Indiana apple orchards’ fall season ‘worst . . . in decades’ due to last spring’s late freeze

During what’s normally prime apple-picking time, orchards around Indiana are running out of apples early because of a freeze late last spring that obliterated much of the crop.

SHARE Indiana apple orchards’ fall season ‘worst . . . in decades’ due to last spring’s late freeze
Apples hang from at tree at Anderson Orchard in Mooresville, Indiana.

Apples hang from at tree at Anderson Orchard in Mooresville, Indiana.

Casey Smith | AP / Report for America

A sub-freezing snap in late April and early May has resulted in a short season for apple picking at Indiana orchards.

During what normally would be prime Midwest apple-picking time, orchards around Indiana are running out of apples early because frozen temperatures in late spring obliterated much of the state’s crop.

The sub-freezing temperature drops wreaked havoc on the budding, flowering apple trees, causing severe fruit damage and significant crop loss that affected about 70% of the apple crop, according to Peter Hirst, a tree fruit specialist at Purdue University.

“It’s the worst we’ve seen in quite some time, in decades in Indiana,” Hirst said. “This is really rare for us to have damage as severe as what we’ve seen this year.”

In sharp contrast, cold-related damage in Michigan — the country’s third-largest apple-producing state — was likely limited to crops in the southwest, growers say, with Red Delicious and Jonagold apples affected most.

Spring frosts in New York’s Hudson Valley and parts of Pennsylvania and Virginia also are expected to reduce the bloom on several apple varieties this year, though the U.S. Department of Agriculture estimates the nation’s 2020 apple crop will be just 3% less than last year and 2% under the five-year average.

While less than 1% of the nation’s apples are grown in Indiana, the niche allows farmers to sell directly to consumers and is a draw for many Chicago area residents.

That’s a “huge advantage” for the state’s apple industry, Hirst said, but it also means orchards “have to get very creative, still offering that family experience, even though they may not have as many apples on the trees.”

At 35-acre Jacobs’ Family Orchard in New Castle, Indiana, more than 90% of the crop was lost, co-owner Stephanie Jacobs said. To make up for the low yields, apples are being outsourced so the orchard can keep making popular apple products like cider and caramel apples.

“Our apple numbers are way lower than normal — we had almost none,” Jacobs said. “We prepare for this kind of thing, but we’re really having to improvise right now.”

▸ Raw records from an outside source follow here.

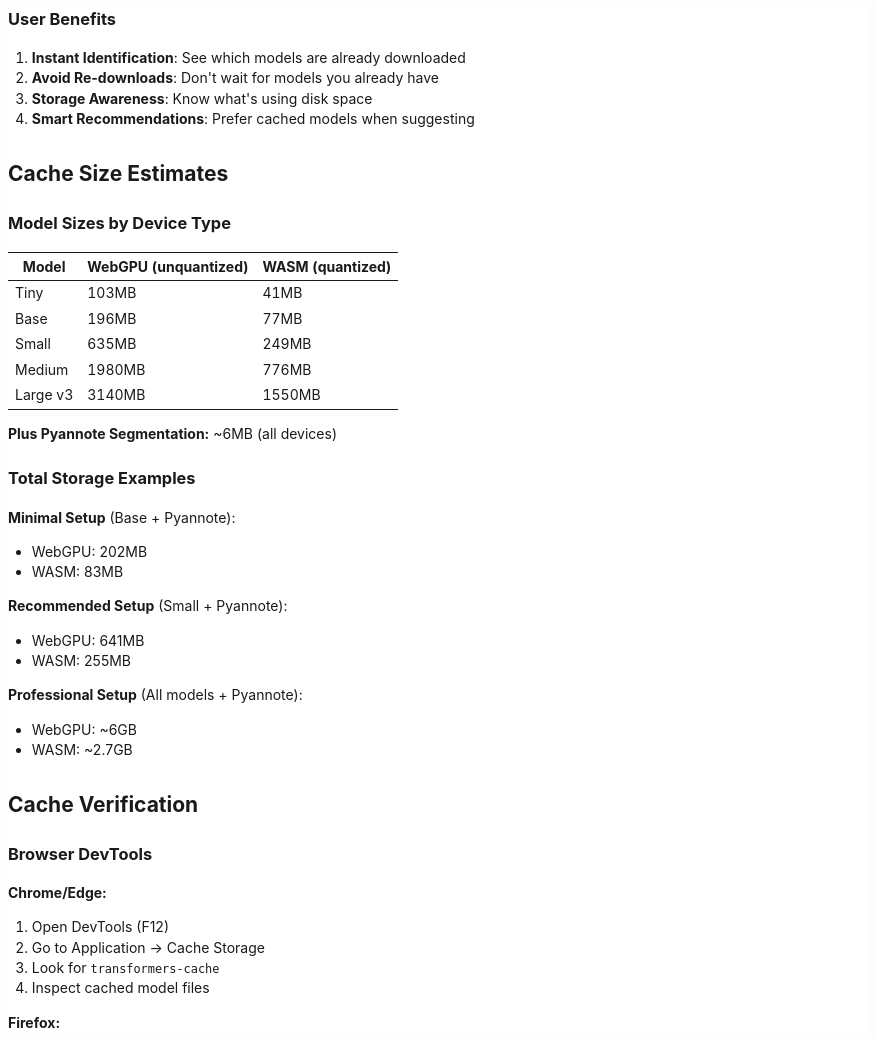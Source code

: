 ### User Benefits

1. **Instant Identification**: See which models are already downloaded
2. **Avoid Re-downloads**: Don't wait for models you already have
3. **Storage Awareness**: Know what's using disk space
4. **Smart Recommendations**: Prefer cached models when suggesting

## Cache Size Estimates

### Model Sizes by Device Type

| Model    | WebGPU (unquantized) | WASM (quantized) |
| -------- | -------------------- | ---------------- |
| Tiny     | 103MB                | 41MB             |
| Base     | 196MB                | 77MB             |
| Small    | 635MB                | 249MB            |
| Medium   | 1980MB               | 776MB            |
| Large v3 | 3140MB               | 1550MB           |

**Plus Pyannote Segmentation:** ~6MB (all devices)

### Total Storage Examples

**Minimal Setup** (Base + Pyannote):

- WebGPU: 202MB
- WASM: 83MB

**Recommended Setup** (Small + Pyannote):

- WebGPU: 641MB
- WASM: 255MB

**Professional Setup** (All models + Pyannote):

- WebGPU: ~6GB
- WASM: ~2.7GB

## Cache Verification

### Browser DevTools

**Chrome/Edge:**

1. Open DevTools (F12)
2. Go to Application → Cache Storage
3. Look for `transformers-cache`
4. Inspect cached model files

**Firefox:**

In Greenfield, Indiana, Tuttle Orchards saw a similar shortage, with just 5% of the crop salvageable. Apples were picked off the trees by mid-September, and the orchard ended its U-pick apple season more than a month early, shifting the farm’s focus to its pumpkin patch.

In the days after the May 9 freeze, hundreds of apples shriveled up, browned and began falling off trees, said Erin Sterling, co-owner of Anderson Orchard in Mooresville, Indiana, one of the state’s largest at 150 acres.

Sterling at first feared losing nearly all of the apple crop but said the central Indiana orchard’s hilly terrain — with some trees at higher elevation, where they’re less affected by the cold below — might be why a quarter of Anderson’s fruit survived.

“It was prime time when the freeze hit,” she said. “We were in bloom, we had lots of little apples that just weren’t hearty, and they just weren’t ready for those temperatures. I cried and cried. We still lost most of the crop, but we have some, and some is better than none.”

Anderson’s U-pick season usually lasts through mid- to late-October, but fewer apples, combined with big crowds after Labor Day, left many of the trees picked over by mid-September.

“We ran out fast this year,” Sterling said. “We’re just grateful so many people have been coming out.”

Southern Indiana’s Engelbrecht’s Orchard, north of Evansville and largelyy spared by the late freeze, also has seen big waves of visitors despite its owners’ worries that the coronavirus pandemic would keep families away.

“We really are having a pretty good apple season — we’ve been very fortunate this year with actually having crops,” owner Kristi Schulz said, citing nearly normal crop yields and minimal frost rings on some of the fruit. “We somehow dodged a big weather bullet in our little southwestern Indiana area for whatever reason.”

Schulz said people came out earlier to pick their own apples this year, and many of them took home more than in past years.

“Most people will come out and pick up a couple of pounds — maybe 20 tops, which is a lot for most families,” she said. “But this year we just have people picking multiple bushels, like 50 to 60 pounds. The virus hasn’t stopped them from picking fruit — in fact, it might have made them want even more.”

“Spring freezes are a reminder that Mother Nature isn’t always nice, and it seems like every year apple growers in different parts of the country are having to deal with them,” said Jim Bair, president of the U.S. Apple Association.